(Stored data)
[Start of Attachment]

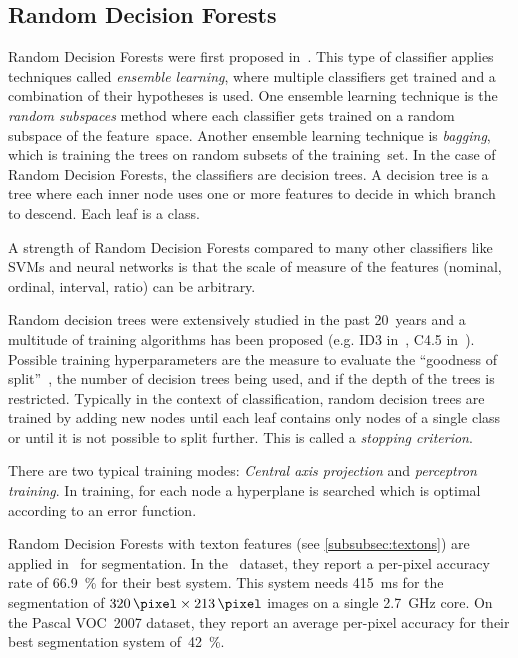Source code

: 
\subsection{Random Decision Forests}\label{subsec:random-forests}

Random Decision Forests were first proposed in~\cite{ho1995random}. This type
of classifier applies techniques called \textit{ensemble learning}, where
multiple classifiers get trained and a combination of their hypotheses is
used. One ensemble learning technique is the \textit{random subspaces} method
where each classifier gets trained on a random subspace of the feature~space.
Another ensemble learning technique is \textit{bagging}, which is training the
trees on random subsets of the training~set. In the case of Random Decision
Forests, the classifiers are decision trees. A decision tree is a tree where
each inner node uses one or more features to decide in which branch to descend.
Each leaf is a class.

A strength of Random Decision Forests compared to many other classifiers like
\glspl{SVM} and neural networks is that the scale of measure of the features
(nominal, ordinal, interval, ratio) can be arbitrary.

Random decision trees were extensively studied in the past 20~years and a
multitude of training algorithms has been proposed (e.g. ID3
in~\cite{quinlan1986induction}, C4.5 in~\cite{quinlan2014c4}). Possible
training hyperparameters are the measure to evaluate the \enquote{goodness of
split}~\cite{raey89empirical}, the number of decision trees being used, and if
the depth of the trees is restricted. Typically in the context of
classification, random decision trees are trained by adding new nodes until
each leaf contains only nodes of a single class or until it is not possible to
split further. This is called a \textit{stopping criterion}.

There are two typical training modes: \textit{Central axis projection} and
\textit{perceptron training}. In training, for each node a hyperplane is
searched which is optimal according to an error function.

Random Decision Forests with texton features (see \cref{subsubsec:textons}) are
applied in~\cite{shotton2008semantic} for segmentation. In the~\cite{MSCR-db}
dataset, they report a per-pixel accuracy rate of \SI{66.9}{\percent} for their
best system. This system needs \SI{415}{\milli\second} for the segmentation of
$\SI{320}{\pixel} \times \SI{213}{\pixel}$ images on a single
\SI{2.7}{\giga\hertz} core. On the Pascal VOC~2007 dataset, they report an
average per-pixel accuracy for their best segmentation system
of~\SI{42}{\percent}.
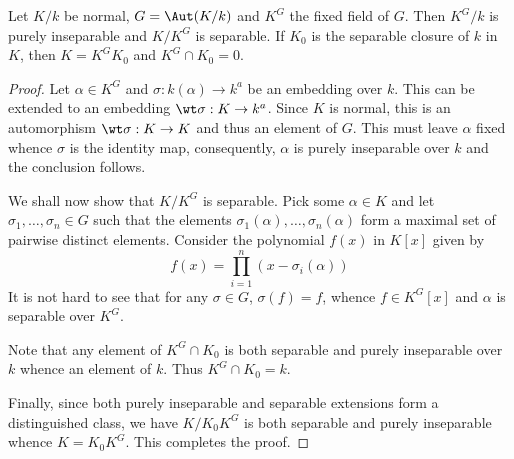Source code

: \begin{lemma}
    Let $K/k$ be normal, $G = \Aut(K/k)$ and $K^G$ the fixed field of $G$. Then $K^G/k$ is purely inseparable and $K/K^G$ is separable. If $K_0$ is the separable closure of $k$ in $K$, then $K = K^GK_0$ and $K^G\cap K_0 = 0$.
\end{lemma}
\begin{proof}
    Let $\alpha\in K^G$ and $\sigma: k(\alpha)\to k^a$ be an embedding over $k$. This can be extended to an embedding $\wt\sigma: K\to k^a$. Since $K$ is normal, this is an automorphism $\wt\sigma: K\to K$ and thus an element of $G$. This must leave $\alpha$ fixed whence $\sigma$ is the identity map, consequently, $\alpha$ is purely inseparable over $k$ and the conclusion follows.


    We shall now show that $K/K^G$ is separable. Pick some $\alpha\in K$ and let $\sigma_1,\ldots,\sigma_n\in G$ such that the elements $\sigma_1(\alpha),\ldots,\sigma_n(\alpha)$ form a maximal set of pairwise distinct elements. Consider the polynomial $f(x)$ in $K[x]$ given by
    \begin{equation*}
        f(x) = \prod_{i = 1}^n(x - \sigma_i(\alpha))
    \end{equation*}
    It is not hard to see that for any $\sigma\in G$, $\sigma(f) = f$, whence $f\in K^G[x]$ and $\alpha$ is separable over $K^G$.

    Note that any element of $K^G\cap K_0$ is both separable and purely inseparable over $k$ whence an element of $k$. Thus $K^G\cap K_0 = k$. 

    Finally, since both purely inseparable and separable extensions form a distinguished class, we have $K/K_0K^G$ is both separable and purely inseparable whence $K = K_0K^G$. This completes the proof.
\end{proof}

[End of Attachment]

WORK TASK:
No lines before the one containing "Finally, since both" belong in the answer; write out that line and each one after it exactly, through the end of the records.

EXPECTED ANSWER:
    Finally, since both purely inseparable and separable extensions form a distinguished class, we have $K/K_0K^G$ is both separable and purely inseparable whence $K = K_0K^G$. This completes the proof.
\end{proof}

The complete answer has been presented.